Look through the data below. Pick out the lines holding the string "start".

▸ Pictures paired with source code
╭──
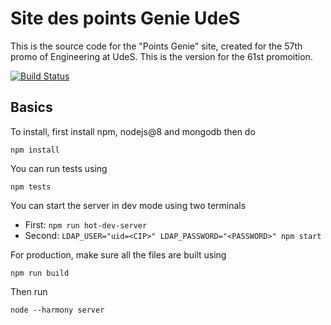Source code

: # Site des points Genie UdeS

This is the source code for the "Points Genie" site, created for the 57th promo of Engineering at UdeS. This is the version for the 61st promoition.

[![Build Status](https://travis-ci.org/NewLunarFire/pointsgenie.svg?branch=master)](https://travis-ci.org/NewLunarFire/pointsgenie)

## Basics

To install, first install npm, nodejs@8 and mongodb then do

    npm install

You can run tests using

    npm tests

You can start the server in dev mode using two terminals

 - First: `npm run hot-dev-server`
 - Second: `LDAP_USER="uid=<CIP>" LDAP_PASSWORD="<PASSWORD>" npm start`

For production, make sure all the files are built using

    npm run build

Then run

    node --harmony server
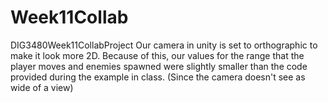 # Week11Collab
 DIG3480Week11CollabProject
Our camera in unity is set to orthographic to make it look more 2D. Because of this, our values for the range that the player moves and enemies spawned were slightly smaller than the code provided during the example in class. (Since the camera doesn't see as wide of a view)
╰──
▸ Response area
You can start the server in dev mode using two terminals
 - Second: `LDAP_USER="uid=<CIP>" LDAP_PASSWORD="<PASSWORD>" npm start`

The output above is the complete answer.